Concurrently, Standard &
Poor’s reported that the U.S. National Index in the S&P Case-Shiller CoreLogic
Home Price indices posted a not-seasonally adjusted monthly change of +0.8% (+6.2%
YoY) -- marking a new all-time high for the index.
“Home
prices continue to rise across the U.S.” said David
Blitzer, Managing Director and Chairman of the Index Committee at S&P
Dow Jones Indices. “However, even as home prices keep climbing, we are seeing
signs that growth is easing in the housing market. Sales of both new and
existing homes are roughly flat over the last six months amidst news stories of
an increase in the number of homes for sale in some markets.
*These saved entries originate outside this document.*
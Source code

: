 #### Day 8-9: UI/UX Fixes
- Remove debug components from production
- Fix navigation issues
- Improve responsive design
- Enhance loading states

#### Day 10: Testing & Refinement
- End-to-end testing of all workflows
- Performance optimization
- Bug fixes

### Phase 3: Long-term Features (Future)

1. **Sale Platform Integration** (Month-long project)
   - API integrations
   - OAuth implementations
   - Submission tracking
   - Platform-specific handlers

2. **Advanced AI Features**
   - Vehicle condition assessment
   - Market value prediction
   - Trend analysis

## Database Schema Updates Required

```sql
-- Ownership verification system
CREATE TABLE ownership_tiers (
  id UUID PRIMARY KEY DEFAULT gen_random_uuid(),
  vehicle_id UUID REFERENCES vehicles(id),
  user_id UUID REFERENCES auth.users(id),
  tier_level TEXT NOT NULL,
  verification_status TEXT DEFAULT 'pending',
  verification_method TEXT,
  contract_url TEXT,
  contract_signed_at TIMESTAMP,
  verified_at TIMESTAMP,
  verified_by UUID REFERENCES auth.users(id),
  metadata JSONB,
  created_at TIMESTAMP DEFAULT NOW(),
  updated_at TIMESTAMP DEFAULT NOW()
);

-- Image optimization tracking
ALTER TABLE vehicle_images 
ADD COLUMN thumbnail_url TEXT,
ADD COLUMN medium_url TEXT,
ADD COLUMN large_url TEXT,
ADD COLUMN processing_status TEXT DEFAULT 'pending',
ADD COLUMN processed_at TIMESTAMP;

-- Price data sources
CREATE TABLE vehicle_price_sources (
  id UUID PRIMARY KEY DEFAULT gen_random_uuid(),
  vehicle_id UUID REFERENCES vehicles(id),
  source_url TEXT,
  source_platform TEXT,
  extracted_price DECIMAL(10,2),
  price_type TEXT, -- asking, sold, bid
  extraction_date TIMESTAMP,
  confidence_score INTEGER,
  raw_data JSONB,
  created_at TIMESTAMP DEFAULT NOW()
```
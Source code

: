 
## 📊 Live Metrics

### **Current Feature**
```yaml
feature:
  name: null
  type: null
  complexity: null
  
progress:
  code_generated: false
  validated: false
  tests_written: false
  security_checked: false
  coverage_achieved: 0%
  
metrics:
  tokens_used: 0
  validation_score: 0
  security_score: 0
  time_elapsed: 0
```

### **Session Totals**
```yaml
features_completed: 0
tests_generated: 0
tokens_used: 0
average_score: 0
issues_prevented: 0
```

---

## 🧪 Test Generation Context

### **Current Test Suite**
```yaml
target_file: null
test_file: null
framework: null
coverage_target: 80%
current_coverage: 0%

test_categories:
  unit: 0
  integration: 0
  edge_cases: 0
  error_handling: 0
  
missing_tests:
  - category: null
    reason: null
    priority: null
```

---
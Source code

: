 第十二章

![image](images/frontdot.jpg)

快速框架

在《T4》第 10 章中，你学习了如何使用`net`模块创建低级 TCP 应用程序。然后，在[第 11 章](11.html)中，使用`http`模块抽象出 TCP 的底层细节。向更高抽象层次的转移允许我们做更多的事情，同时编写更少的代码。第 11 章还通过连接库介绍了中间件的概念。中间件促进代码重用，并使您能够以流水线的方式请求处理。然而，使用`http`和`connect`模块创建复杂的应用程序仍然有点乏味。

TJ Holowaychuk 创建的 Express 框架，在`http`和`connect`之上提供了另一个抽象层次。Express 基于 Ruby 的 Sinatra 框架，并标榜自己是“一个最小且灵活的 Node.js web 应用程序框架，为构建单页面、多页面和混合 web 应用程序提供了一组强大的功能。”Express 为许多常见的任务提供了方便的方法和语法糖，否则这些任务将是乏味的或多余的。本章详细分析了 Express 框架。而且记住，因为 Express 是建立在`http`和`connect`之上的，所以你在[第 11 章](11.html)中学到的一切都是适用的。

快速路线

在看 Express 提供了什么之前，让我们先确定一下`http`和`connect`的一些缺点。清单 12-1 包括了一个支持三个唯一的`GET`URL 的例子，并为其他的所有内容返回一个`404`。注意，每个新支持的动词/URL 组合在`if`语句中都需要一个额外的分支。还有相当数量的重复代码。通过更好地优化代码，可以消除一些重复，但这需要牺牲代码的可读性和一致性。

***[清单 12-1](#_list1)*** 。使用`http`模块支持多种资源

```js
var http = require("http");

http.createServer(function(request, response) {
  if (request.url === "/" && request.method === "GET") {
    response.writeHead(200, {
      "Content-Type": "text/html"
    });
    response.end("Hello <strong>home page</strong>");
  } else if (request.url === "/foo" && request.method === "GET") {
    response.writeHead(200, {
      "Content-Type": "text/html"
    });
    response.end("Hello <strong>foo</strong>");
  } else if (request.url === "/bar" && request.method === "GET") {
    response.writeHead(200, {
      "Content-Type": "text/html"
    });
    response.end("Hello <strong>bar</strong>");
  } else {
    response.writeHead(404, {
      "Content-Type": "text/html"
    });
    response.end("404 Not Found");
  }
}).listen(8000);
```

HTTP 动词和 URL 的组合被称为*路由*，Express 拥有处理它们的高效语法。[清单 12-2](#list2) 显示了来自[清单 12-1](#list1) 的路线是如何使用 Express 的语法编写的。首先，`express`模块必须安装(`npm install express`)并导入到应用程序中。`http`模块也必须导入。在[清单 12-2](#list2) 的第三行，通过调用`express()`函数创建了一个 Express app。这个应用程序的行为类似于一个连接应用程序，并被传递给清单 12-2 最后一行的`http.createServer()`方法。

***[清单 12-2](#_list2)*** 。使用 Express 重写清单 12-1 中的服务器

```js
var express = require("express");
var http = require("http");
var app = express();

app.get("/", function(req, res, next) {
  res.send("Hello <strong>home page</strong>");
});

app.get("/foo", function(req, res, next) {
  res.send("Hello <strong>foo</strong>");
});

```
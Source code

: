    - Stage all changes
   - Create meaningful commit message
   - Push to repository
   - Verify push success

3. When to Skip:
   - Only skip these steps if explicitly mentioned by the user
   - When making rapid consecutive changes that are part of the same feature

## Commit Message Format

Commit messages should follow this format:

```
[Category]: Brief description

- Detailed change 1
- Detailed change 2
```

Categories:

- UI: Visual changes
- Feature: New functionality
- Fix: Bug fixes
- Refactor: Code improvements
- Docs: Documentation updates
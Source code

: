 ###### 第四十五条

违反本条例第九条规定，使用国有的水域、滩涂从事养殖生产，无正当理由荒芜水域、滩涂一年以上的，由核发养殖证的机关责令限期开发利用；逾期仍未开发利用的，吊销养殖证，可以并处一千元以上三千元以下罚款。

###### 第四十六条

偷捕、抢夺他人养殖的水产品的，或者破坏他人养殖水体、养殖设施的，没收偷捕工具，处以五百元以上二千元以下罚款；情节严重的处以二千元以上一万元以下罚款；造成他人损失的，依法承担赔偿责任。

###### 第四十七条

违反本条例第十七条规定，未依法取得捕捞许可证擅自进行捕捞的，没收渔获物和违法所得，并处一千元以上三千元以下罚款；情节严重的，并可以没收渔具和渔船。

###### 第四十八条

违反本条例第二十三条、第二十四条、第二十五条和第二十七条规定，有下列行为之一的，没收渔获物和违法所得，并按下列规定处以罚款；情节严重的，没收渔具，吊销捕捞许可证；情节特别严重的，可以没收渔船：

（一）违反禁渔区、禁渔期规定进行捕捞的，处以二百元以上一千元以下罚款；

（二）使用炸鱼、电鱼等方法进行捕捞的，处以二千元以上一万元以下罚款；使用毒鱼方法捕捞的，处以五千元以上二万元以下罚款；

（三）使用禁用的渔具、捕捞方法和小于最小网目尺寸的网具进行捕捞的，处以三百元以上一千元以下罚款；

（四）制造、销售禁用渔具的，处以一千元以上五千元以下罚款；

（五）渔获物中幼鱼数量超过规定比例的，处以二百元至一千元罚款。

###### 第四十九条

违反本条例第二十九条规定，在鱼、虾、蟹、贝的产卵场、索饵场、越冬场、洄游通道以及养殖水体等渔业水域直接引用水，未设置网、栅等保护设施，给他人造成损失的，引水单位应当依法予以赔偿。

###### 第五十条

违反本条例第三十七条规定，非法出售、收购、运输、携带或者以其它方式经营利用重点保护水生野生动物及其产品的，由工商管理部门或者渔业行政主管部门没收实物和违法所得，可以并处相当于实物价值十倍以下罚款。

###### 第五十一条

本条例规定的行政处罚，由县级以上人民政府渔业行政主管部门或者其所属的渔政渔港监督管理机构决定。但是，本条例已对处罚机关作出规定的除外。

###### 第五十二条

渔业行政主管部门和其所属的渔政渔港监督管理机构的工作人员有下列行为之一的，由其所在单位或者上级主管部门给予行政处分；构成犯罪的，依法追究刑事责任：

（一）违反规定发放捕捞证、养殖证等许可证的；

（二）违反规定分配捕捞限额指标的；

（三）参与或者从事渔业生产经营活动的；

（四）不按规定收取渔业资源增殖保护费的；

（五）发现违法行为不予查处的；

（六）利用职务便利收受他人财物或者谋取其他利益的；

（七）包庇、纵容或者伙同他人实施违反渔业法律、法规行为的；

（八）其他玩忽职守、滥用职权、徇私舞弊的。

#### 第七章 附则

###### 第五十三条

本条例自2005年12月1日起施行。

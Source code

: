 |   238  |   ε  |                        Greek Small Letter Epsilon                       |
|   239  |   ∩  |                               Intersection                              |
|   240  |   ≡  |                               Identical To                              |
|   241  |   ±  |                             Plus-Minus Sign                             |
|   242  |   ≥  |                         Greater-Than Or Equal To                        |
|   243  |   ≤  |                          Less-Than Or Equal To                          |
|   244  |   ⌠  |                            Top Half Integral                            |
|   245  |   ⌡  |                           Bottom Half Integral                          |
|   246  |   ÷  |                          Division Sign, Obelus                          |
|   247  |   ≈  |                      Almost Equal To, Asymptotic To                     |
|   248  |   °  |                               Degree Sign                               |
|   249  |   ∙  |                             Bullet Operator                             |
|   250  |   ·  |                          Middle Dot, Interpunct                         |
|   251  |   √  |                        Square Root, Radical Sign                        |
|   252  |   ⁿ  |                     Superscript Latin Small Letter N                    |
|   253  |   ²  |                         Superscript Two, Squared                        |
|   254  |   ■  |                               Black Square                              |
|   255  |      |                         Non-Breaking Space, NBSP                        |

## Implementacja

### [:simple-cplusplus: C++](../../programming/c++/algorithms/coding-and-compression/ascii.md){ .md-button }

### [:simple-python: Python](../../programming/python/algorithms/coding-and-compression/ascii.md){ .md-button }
Rising mortgage rates
-- 30-year fixed rate mortgages rose from 4% to 4.5% since January -- and the
rise in home prices are affecting housing affordability.
“The
West still leads the rise in home prices with Las Vegas displacing Seattle as
the market with the fastest price increase. Population and employment growth
often drive homes prices. Las Vegas is among the fastest growing U.S. cities
based on both employment and population, with its unemployment rate dropping
below the national average in the last year. The Northeast and Midwest are
seeing smaller home price increases. Washington, Chicago and New York City
showed the three slowest annual price gains among the 20 cities covered.”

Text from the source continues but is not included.